Defending Against Biometric Mimicry: Real-time CAPTCHA-based Facial and Voice Recognition

Home / Articles / Journal Article / Fall 2018: Volume 5 Issue 3

Photo illustration created by HDIAC and adapted from Adobe Stock.
Photo illustration created by HDIAC and adapted from Adobe Stock.

The appeal of automatic facial and voice recognition is growing as such methods become more accurate and widely available. On the civilian side, Alipay and MasterCard deploy facial-based authentication in order to validate customer access to online financial accounts. The U.S. Department of Defense (DoD) is reportedly “shifting the use of biometrics from just law enforcement to identity and access management”—preparing to integrate these methods into Common Access Cards (CAC) for physical and logical access [1]. CACs are used by uniformed service members, DoD civilian employees, and certain contractor personnel [2]. In 2016, the DoD Defense Manpower Data Center estimated that it had issued 2.8 million CAC cards the year before—each a potential point of vulnerability for future biometric spoofing[2].

Meanwhile, several other components of DoD are seeking to implement biometric- based security and identity-verification capabilities. For example, the Defense Advanced Research Projects Agency (DARPA) is investigating the use of facial data for active (passwordless) authentication. And the Defense Information Systems Agency is researching the simultaneous use of multiple biometrics measures on mobile devices, with facial recognition included [3].
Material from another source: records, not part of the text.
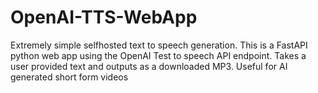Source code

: # OpenAI-TTS-WebApp
Extremely simple selfhosted text to speech generation. This is a FastAPI python web app using the OpenAI Test to speech API endpoint. Takes a user provided text and outputs as a downloaded MP3. Useful for AI generated short form videos
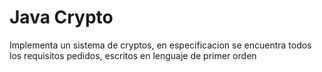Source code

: # Java Crypto
Implementa un sistema de cryptos, en especificacion se encuentra todos los requisitos pedidos, escritos en lenguaje de primer orden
Unfortunately, facial- and voice-based authentication systems are still plagued by a wide range of impersonation attacks. Studies have shown that singular approaches to biometric authentication (such as face or voice alone) can easily be acquired from publicly available samples and manipulated with common editing tools to appear live—effectively impersonating the victim.

Many cloud-based facial- and voice-recognition systems can be defeated by the crudest impersonation attacks. So how can we defend against malicious biometric impersonation and provide better security to user authentication solutions? We propose the use of a real-time CAPTCHA system, or rtCaptcha, that combines facial and/or voice authentication requirements with a dynamic, “liveness”-based CAPTCHA challenge. Such a system prevents impersonators from knowing in advance how to circumvent standard CAPTCHA defenses.

Current Attack Methods

There are two common attack forms against bio-authentication systems: presentation attacks and compromising attacks. Depending on the usage scenario, the relevance of different attacks varies (see Figure 1). For example, if the system is used to control physical access, the integrity of the authentication device and its communication with the backend server can be guaranteed; the attacker must perform a presentation attack. In this case, employing extra sensors and better analysis of the captured data can improve the security. Examples of work in this direction
include infrared to distinguish real skin from masks [4], pulse, blood circulation, or subtle head movement as liveness detection [5], or the recent FaceID on iPhone-X, which uses both infrared and depth-sensing technology to distinguish real faces from masks.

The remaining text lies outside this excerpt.